17 octubre 2008

Maldita belleza

Thomas Mann fue uno de los autores más decisivos de la novela filosófica alemana, admirado y celebrado por escritores de la talla del francés André Gide, quien dijo que Mann “es un humanista en el sentido amplio de la palabra”. Su vasta obra fue reconocida con el premio Nobel en 1929, cuando aún le quedaba por escribir casi la mitad de su patrimonio literario, que abarca la tetralogía José y sus hermanos (1933-34), Carlota en Weimar (1939) y Las confesiones del estafador Félix Krull (1954), su última novela.

Sin embargo, fue la publicación de la novela La muerte en Venecia (1913) la que catapultó el prestigio literario de Thomas Mann, quien sería considerado por la crítica como uno de los novelistas más importantes del siglo XX y el mejor representante de la literatura de pensamiento, que se gestó en la Alemania de principios de los novecientos. La mirada profunda y reveladora del narrador es, pues, una voz alimentada por la más rica e importante tradición filosófica de Europa. Ese rasgo es evidente en esta novela, cuyo objeto de reflexión es una pasión íntima que enfrenta a la vejez con la juventud, al mismo tiempo que expone el abismo que separa al artista de la vida corriente.

Pero, pese al ejercicio intelectual que significa entregarse a su comprensión, sería insuficiente señalar que La muerte en Venecia es sólo una novela filosófica. En sus páginas afloran, también, las sensaciones y sentimientos que van identificándonos con la tragedia personal de Gustavo von Aschenbach, paradigma del progreso humano, que, obedeciendo tardíamente a sus apetititos de deseo y riesgo que reprimidos hicieron posible su posición de hombre virtuoso, se enamora fatídicamente del adolescente polaco Tadzio, endiosándolo y amándolo en silencio, en virtud a su genuina belleza. Aschenbach es, probablemente, un personaje que provoca efectos dispares en el ánimo del lector; alguien por quien se puede sentir admiración, lástima, acaso llegar a detestar o, en el mejor de los casos, aceptar a regañadientes con toda su carga de humanidad.

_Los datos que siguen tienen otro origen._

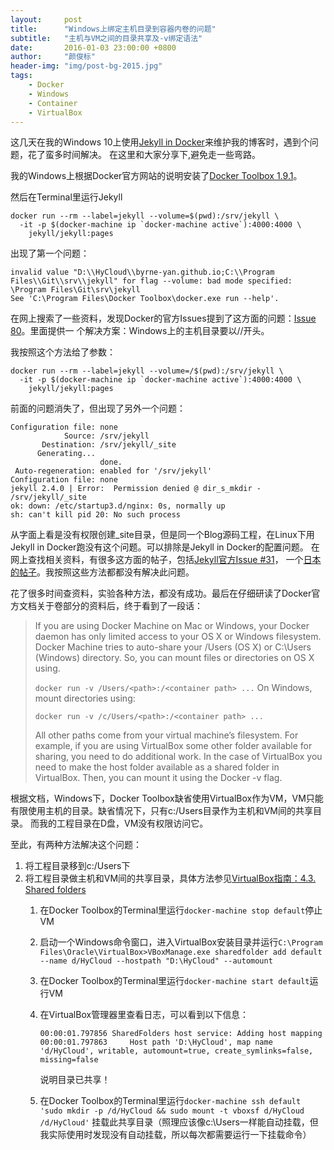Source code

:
 ```yaml
---
layout:     post
title:      "Windows上绑定主机目录到容器内卷的问题"
subtitle:   "主机与VM之间的目录共享及-v绑定语法"
date:       2016-01-03 23:00:00 +0800
author:     "颜俊标"
header-img: "img/post-bg-2015.jpg"
tags:
    - Docker
    - Windows
    - Container
    - VirtualBox
---
```

这几天在我的Windows 10上使用[Jekyll in Docker](https://github.com/jekyll/docker)来维护我的博客时，遇到个问题，花了蛮多时间解决。
在这里和大家分享下,避免走一些弯路。

我的Windows上根据Docker官方网站的说明安装了[Docker Toolbox 1.9.1](https://docs.docker.com/windows/step_one/)。

然后在Terminal里运行Jekyll

```
docker run --rm --label=jekyll --volume=$(pwd):/srv/jekyll \
  -it -p $(docker-machine ip `docker-machine active`):4000:4000 \  
    jekyll/jekyll:pages    
```

出现了第一个问题：

```
invalid value "D:\\HyCloud\\byrne-yan.github.io;C:\\Program Files\\Git\\srv\\jekyll" for flag --volume: bad mode specified: \Program Files\Git\srv\jekyll
See 'C:\Program Files\Docker Toolbox\docker.exe run --help'.
```

在网上搜索了一些资料，发现Docker的官方Issues提到了这方面的问题：[Issue 80](https://github.com/docker/toolbox/issues/80)。里面提供一
个解决方案：Windows上的主机目录要以//开头。

我按照这个方法给了参数：

```
docker run --rm --label=jekyll --volume=/$(pwd):/srv/jekyll \
  -it -p $(docker-machine ip `docker-machine active`):4000:4000 \  
    jekyll/jekyll:pages 
```

前面的问题消失了，但出现了另外一个问题：

```
Configuration file: none
            Source: /srv/jekyll
       Destination: /srv/jekyll/_site
      Generating...
                    done.
 Auto-regeneration: enabled for '/srv/jekyll'
Configuration file: none
jekyll 2.4.0 | Error:  Permission denied @ dir_s_mkdir - /srv/jekyll/_site
ok: down: /etc/startup3.d/nginx: 0s, normally up
sh: can't kill pid 20: No such process
```
从字面上看是没有权限创建_site目录，但是同一个Blog源码工程，在Linux下用Jekyll in Docker跑没有这个问题。可以排除是Jekyll in Docker的配置问题。
在网上查找相关资料，有很多这方面的帖子，包括[Jekyll官方Issue #31](https://github.com/jekyll/docker/issues/31)，
一个[日本的帖子](http://qiita.com/hidekuro/items/aa83583b20db5a6857d8)。我按照这些方法都都没有解决此问题。

花了很多时间查资料，实验各种方法，都没有成功。最后在仔细研读了Docker官方文档关于卷部分的资料后，终于看到了一段话：

> If you are using Docker Machine on Mac or Windows, your Docker daemon has only limited access to your OS X or Windows filesystem. Docker Machine tries to auto-share your /Users (OS X) or C:\Users (Windows) directory. So, you can mount files or directories on OS X using.
>  
> `docker run -v /Users/<path>:/<container path> ...`
>  On Windows, mount directories using:
>  
>  `docker run -v /c/Users/<path>:/<container path> ...`
>
> All other paths come from your virtual machine’s filesystem. For example, if you are using VirtualBox some other folder 
  available for sharing, you need to do additional work. In the case of VirtualBox you need to make the host folder 
  available as a shared folder in VirtualBox. Then, you can mount it using the Docker -v flag.

根据文档，Windows下，Docker Toolbox缺省使用VirtualBox作为VM，VM只能有限使用主机的目录。缺省情况下，只有c:/Users目录作为主机和VM间的共享目录。
而我的工程目录在D盘，VM没有权限访问它。

至此，有两种方法解决这个问题：

1. 将工程目录移到c:/Users下
2. 将工程目录做主机和VM间的共享目录，具体方法参见[VirtualBox指南：4.3. Shared folders](http://www.virtualbox.org/manual/ch04.html#sf_mount_manual)
    1. 在Docker Toolbox的Terminal里运行`docker-machine stop default`停止VM
    2. 启动一个Windows命令窗口，进入VirtualBox安装目录并运行`C:\Program Files\Oracle\VirtualBox>VBoxManage.exe sharedfolder add default --name d/HyCloud --hostpath "D:\HyCloud" --automount`
    3. 在Docker Toolbox的Terminal里运行`docker-machine start default`运行VM
    4. 在VirtualBox管理器里查看日志，可以看到以下信息：  
      
        ```
        00:00:01.797856 SharedFolders host service: Adding host mapping
        00:00:01.797863     Host path 'D:\HyCloud', map name 'd/HyCloud', writable, automount=true, create_symlinks=false, missing=false
        ```
        
        说明目录已共享！
    5. 在Docker Toolbox的Terminal里运行`docker-machine ssh default 'sudo mkdir -p /d/HyCloud && sudo mount -t vboxsf d/HyCloud /d/HyCloud'`
    挂载此共享目录（照理应该像c:\Users一样能自动挂载，但我实际使用时发现没有自动挂载，所以每次都需要运行一下挂载命令）
    
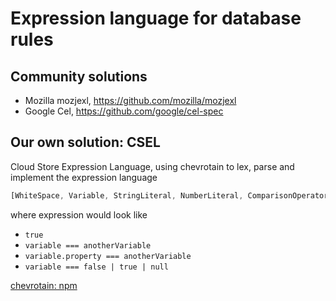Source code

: # Expression language for database rules

## Community solutions
- Mozilla mozjexl, https://github.com/mozilla/mozjexl
- Google Cel, https://github.com/google/cel-spec

## Our own solution: CSEL
Cloud Store Expression Language, using chevrotain to lex, parse and implement the expression language
```js 
[WhiteSpace, Variable, StringLiteral, NumberLiteral, ComparisonOperators, StrictEqual, AdditiveOperators, Addition, Subtraction, DotAccessor, Booleans, False, True, Identifier]
```
where expression would look like 
- ```true``` 
- ``` variable === anotherVariable ```
- ``` variable.property === anotherVariable ```
- ``` variable === false | true | null ```

[chevrotain: npm](https://npmjs.com/package/chevrotain)
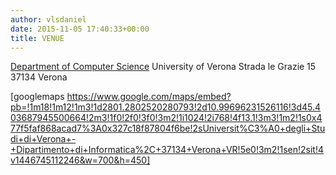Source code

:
```yaml
---
author: vlsdaniel
date: 2015-11-05 17:40:33+00:00
title: VENUE
---
```


[Department of Computer Science](http://www.di.univr.it/)
University of Verona
Strada le Grazie 15
37134 Verona

[googlemaps https://www.google.com/maps/embed?pb=!1m18!1m12!1m3!1d2801.2802520280793!2d10.99696231526116!3d45.403687945500664!2m3!1f0!2f0!3f0!3m2!1i1024!2i768!4f13.1!3m3!1m2!1s0x477f5faf868acad7%3A0x327c18f87804f6be!2sUniversit%C3%A0+degli+Studi+di+Verona+-+Dipartimento+di+Informatica%2C+37134+Verona+VR!5e0!3m2!1sen!2sit!4v1446745112246&w=700&h=450]

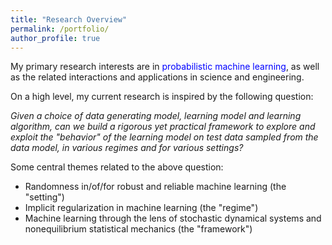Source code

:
 ```yaml
---
title: "Research Overview"
permalink: /portfolio/
author_profile: true
---
```


My primary research interests are in <font color="blue">probabilistic machine learning</font>, as well as the related interactions and applications in science and engineering. <br>

On a high level, my current research is inspired by the following question: 

<font><i>Given a choice of data generating model, learning model and learning algorithm, can we build a *rigorous* yet *practical* framework to explore and exploit the "behavior" of the learning model on test data sampled from the data model, in various regimes and for various settings? </i></font><br>

Some central themes related to the above question:<br>
- Randomness in/of/for robust and reliable machine learning (the "setting")
- Implicit regularization in machine learning (the "regime")
- Machine learning through the lens of stochastic dynamical systems and nonequilibrium statistical mechanics (the "framework")
<br>
<br>

<!-- Some more specific research projects are: <br>

<img src="principle.png" width="280" height="280" style="float:right">

In particular, I apply and develop ideas and tools from several areas of probability theory, stochastic analysis, statistical learning, statistical mechanics and dynamical systems to address problems concerning <font color="blue">open dynamical systems</font> arising in statistical mechanics and machine learning. <br>

Open systems are, in a broad sense, components of a larger closed system that interact with other components of the larger system. These systems abound in applications and are typically random/stochastic, nonlinear, high-dimensional and have non-trivial dynamics. Studying physical and artificial systems rigorously within an appropriate open systems framework allows us to gain valuable insights into these systems. The overarching theme of my current research revolves around using probabilistic and statistical approaches to understand <font color="blue"><i>learning of dynamical representations</i></font> and <font color="blue"><i>physics of dynamical systems</i></font>.  <br> 
{% include base_path %}


{% for post in site.portfolio %}
  {% include archive-single.html %}
{% endfor %}
 
 <i>Click on the project titles above to learn more about our work.</i> 
-->



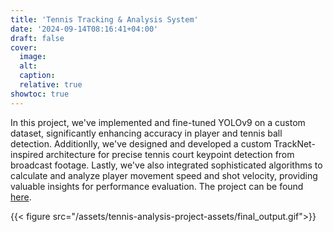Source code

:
 ```yaml
---
title: 'Tennis Tracking & Analysis System'
date: '2024-09-14T08:16:41+04:00'
draft: false
cover:
  image:
  alt:
  caption:
  relative: true
showtoc: true
---
```


In this project, we've implemented and fine-tuned YOLOv9 on a custom dataset, significantly enhancing accuracy in player and tennis ball detection. Additionlly, we've designed and developed a custom TrackNet-inspired architecture for precise tennis court keypoint detection from broadcast footage. Lastly, we've also integrated sophisticated algorithms to calculate and analyze player movement speed and shot velocity, providing valuable insights for performance evaluation. The project can be found [here](https://github.com/ParteekSJ/tennis-player-ball-tracking-with-analysis).

{{< figure src="/assets/tennis-analysis-project-assets/final_output.gif">}}
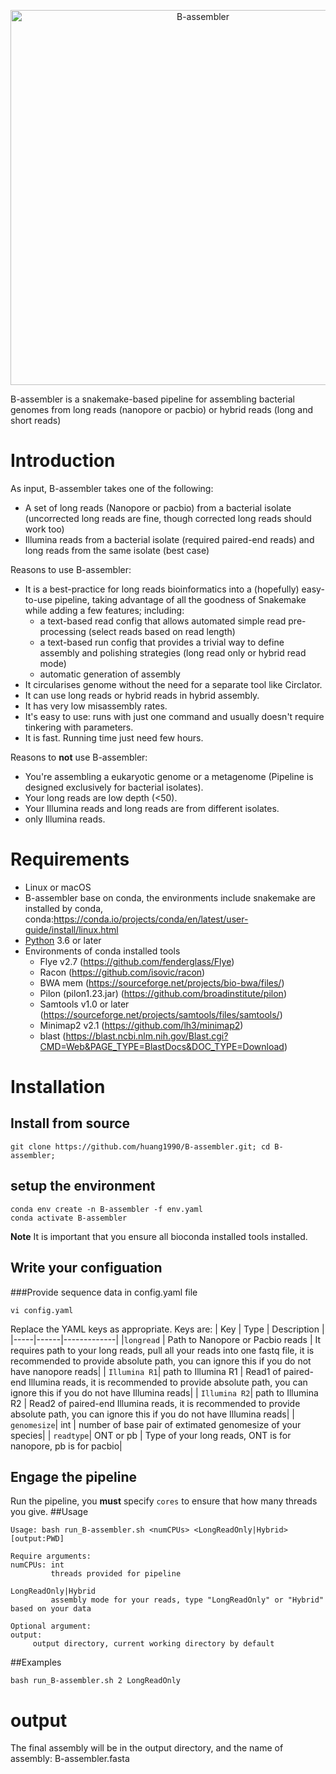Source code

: <p align="center"><img alt="B-assembler" width="600"></p>
B-assembler is a snakemake-based pipeline for assembling bacterial genomes from long reads (nanopore or pacbio) or hybrid reads (long and short reads)

# Introduction
As input, B-assembler takes one of the following:
* A set of long reads (Nanopore or pacbio) from a bacterial isolate (uncorrected long reads are fine, though corrected long reads should work too)
* Illumina reads from a bacterial isolate (required paired-end reads) and long reads from the same isolate (best case)

Reasons to use B-assembler:
* It is a best-practice for long reads bioinformatics into a (hopefully) easy-to-use pipeline, taking advantage of all the goodness of Snakemake while adding a few features; including:
  * a text-based read config that allows automated simple read pre-processing (select reads based on read length)
  * a text-based run config that provides a trivial way to define assembly and polishing strategies (long read only or hybrid read mode)
  * automatic generation of assembly 
* It circularises genome without the need for a separate tool like Circlator.
* It can use long reads or hybrid reads in hybrid assembly.
* It has very low misassembly rates.
* It's easy to use: runs with just one command and usually doesn't require tinkering with parameters.
* It is fast. Running time just need few hours.

Reasons to __not__ use B-assembler:
* You're assembling a eukaryotic genome or a metagenome (Pipeline is designed exclusively for bacterial isolates).
* Your long reads are low depth (<50).
* Your Illumina reads and long reads are from different isolates.
* only Illumina reads.

# Requirements
* Linux or macOS
* B-assembler base on conda, the environments include snakemake are installed by conda, conda:https://conda.io/projects/conda/en/latest/user-guide/install/linux.html 
* [Python](https://www.python.org/) 3.6 or later
* Environments of conda installed tools
  * Flye v2.7 (https://github.com/fenderglass/Flye)
  * Racon (https://github.com/isovic/racon)
  * BWA mem (https://sourceforge.net/projects/bio-bwa/files/)
  * Pilon (pilon1.23.jar) (https://github.com/broadinstitute/pilon)
  * Samtools v1.0 or later (https://sourceforge.net/projects/samtools/files/samtools/)
  * Minimap2 v2.1 (https://github.com/lh3/minimap2)
  * blast (https://blast.ncbi.nlm.nih.gov/Blast.cgi?CMD=Web&PAGE_TYPE=BlastDocs&DOC_TYPE=Download)
# Installation

## Install from source

```
git clone https://github.com/huang1990/B-assembler.git; cd B-assembler;
```

## setup the environment

```
conda env create -n B-assembler -f env.yaml
conda activate B-assembler
```
**Note** It is important that you ensure all bioconda installed tools installed.

## Write your configuation
###Provide sequence data in config.yaml file
```
vi config.yaml
```

Replace the YAML keys as appropriate. Keys are:
| Key | Type | Description | 
|-----|------|-------------|
|`longread` | Path to Nanopore or Pacbio reads | It requires path to your long reads, pull all your reads into one fastq file, it is recommended to provide absolute path, you can ignore this if you do not have nanopore reads|
| `Illumina R1`| path to Illumina R1 | Read1 of paired-end Illumina reads, it is recommended to provide absolute path, you can ignore this if you do not have Illumina reads|
| `Illumina R2`| path to Illumina R2 | Read2 of paired-end Illumina reads, it is recommended to provide absolute path, you can ignore this if you do not have Illumina reads|
| `genomesize`| int | number of base pair of extimated genomesize of your species|
| `readtype`| ONT or pb | Type of your long reads, ONT is for nanopore, pb is for pacbio|

## Engage the pipeline
Run the pipeline, you **must** specify `cores` to ensure that how many threads you give. 
##Usage
```
Usage: bash run_B-assembler.sh <numCPUs> <LongReadOnly|Hybrid> [output:PWD]

Require arguments:
numCPUs: int
         threads provided for pipeline

LongReadOnly|Hybrid
         assembly mode for your reads, type "LongReadOnly" or "Hybrid" based on your data

Optional argument:
output:
	 output directory, current working directory by default

```
##Examples
```
bash run_B-assembler.sh 2 LongReadOnly
```
# output

The final assembly will be in the output directory, and the name of assembly: B-assembler.fasta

De una novela como La muerte en Venecia se podrían decir más cosas. Por ejemplo, que brota de sus páginas la tentativa de mostrar la naturaleza del artista que, cuando alcanza la cúspide del reconocimiento, a veces se siente comprometido con la sociedad que le celebra, participando de ella en sus miramientos y complejos, atentando así contra su soberanía individual. En la historia también somos testigos de cómo el narrador va gestando, en torno a una atracción delirante, explicaciones mitológicas y filosóficas para justificar el sentir de su protagonista, que se leen con la certeza que quien lo hace es dueño de una cultura sólida, capaz de conmover a otro que, preparado o no para una lectura reflexiva, se deja llevar por su lenguaje hondo y depurado, pero de alcance universal.

La Muerte en Venecia es un libro emotivo e intelectual, ineludible, que comparte la gloria literaria del prontuario selecto de novelas breves que crean un mundo propio, rico en sensaciones y simbolismos, como El extraño caso del doctor Jekyll y Mr. Hyde de Stevenson, La metamorfosis de Kafka o El coronel no tiene quién le escriba de García Márquez.

Cabe indicar, a manera de anécdota, que Thomas Mann reconoció que el protagonista de La muerte en Venecia fue inspirado en el genial músico Gustav Mahler, cuyo talento y disciplina tenaz lo consolidaron como uno de los grandes compositores del siglo XX, quien, además, dotó de una magnífica banda sonora a la adaptación cinematográfica de la novela, que dirigió el notable director italiano Luchino Visconti. Es preciso señalar, asimismo, que el apellido del protagonista, “Aschenbach”, significa literalmente en lengua alemana: arroyo de cenizas; lo que denota la idea de fuego extinto, vale decir, vitalidad fenecida.